Another problem occurs when a partition is completely missing a sequence. Of course that sequence does not contribute to the stat. However, in any simulations that you might do, that sequence will be there, and will contribute to the stat. So you will want to skip that sequence when you do your calcs from the simulation. You can do that with the skipTaxNums arg, which is a list of lists. The outer list is nParts long, and each inner list is a list of taxNums to exclude.
- meanNCharsPerSite()[source]¶
Mean number of different characters per site
Constant sites are not ignored. Ambiguities and gaps are ignored.
This is implemented in C, allowing multiple parts. It is also implemented in pure Python in the Alignment class, for single parts (which also optionally gives you a distribution in addition to the mean); see
Alignment.Alignment.meanNCharsPerSite()
.
- simpleBigXSquared()[source]¶
No frills calculation of bigXSquared.
As in
Data.Data.compoChiSquaredTest()
, but with no options, and hopefully faster. It can’t handle gaps or ambiguities. It should be ok for simulations. It returns a list of bigXSquared numbers, one for each data partition.If a character happens to not be there, then a column will be zero, and so it can’t be calculated. In that case -1.0 is returned for that part.
- simpleConstantSitesCount()[source]¶
No frills constant sites count.
It can’t handle gaps or ambiguities. It should be ok for simulations. It returns a list of constant sites counts, one for each data partition.
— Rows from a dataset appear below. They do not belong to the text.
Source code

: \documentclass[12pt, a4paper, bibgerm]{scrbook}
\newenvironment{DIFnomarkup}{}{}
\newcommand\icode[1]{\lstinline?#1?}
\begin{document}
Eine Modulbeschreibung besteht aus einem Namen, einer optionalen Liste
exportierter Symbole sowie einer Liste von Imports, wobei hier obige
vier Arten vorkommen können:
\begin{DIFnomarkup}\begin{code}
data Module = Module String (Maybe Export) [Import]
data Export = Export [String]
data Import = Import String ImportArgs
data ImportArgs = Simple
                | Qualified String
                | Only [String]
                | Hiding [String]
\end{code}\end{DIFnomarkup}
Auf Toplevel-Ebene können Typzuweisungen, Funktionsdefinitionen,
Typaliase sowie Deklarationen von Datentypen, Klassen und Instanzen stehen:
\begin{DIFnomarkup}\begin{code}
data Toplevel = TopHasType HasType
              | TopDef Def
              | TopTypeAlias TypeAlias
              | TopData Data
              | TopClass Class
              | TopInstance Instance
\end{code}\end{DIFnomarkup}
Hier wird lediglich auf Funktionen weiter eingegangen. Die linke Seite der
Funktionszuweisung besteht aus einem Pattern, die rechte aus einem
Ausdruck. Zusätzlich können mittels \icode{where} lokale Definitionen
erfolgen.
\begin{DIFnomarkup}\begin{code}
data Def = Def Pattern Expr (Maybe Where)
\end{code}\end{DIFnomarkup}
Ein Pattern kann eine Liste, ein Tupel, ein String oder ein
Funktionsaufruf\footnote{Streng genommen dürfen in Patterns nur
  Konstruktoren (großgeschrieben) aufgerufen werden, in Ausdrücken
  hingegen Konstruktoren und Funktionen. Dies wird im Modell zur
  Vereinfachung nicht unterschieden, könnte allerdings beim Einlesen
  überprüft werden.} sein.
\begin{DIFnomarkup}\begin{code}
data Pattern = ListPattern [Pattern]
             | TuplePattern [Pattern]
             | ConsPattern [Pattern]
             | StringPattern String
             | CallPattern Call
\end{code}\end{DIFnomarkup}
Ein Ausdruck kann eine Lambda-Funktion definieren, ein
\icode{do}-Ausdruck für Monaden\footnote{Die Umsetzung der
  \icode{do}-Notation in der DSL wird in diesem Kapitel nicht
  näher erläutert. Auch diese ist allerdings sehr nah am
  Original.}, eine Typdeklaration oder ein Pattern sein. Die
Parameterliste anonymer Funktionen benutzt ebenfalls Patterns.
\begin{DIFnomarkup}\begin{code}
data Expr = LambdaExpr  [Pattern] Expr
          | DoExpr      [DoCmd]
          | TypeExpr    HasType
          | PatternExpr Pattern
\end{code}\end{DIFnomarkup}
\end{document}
For each part, of the sites that are not all gaps+ambigs, if the sites that are not gaps or ambigs are all the same, then it is considered here to be a constant site.
- writeNexus(fName=None, writeDataBlock=0, interleave=0, flat=0, append=0)[source]¶
Write all the alignments in self to a Nexus file.
If writeDataBlock=1, then taxa and characters are written to a ‘data’ block, rather than the default, which is to write separate ‘taxa’ and ‘characters’ blocks.
Arg ‘flat’ gives sequences all on one line. Arg ‘append’, if 0, writes #NEXUS first. If 1, does not write #NEXUS.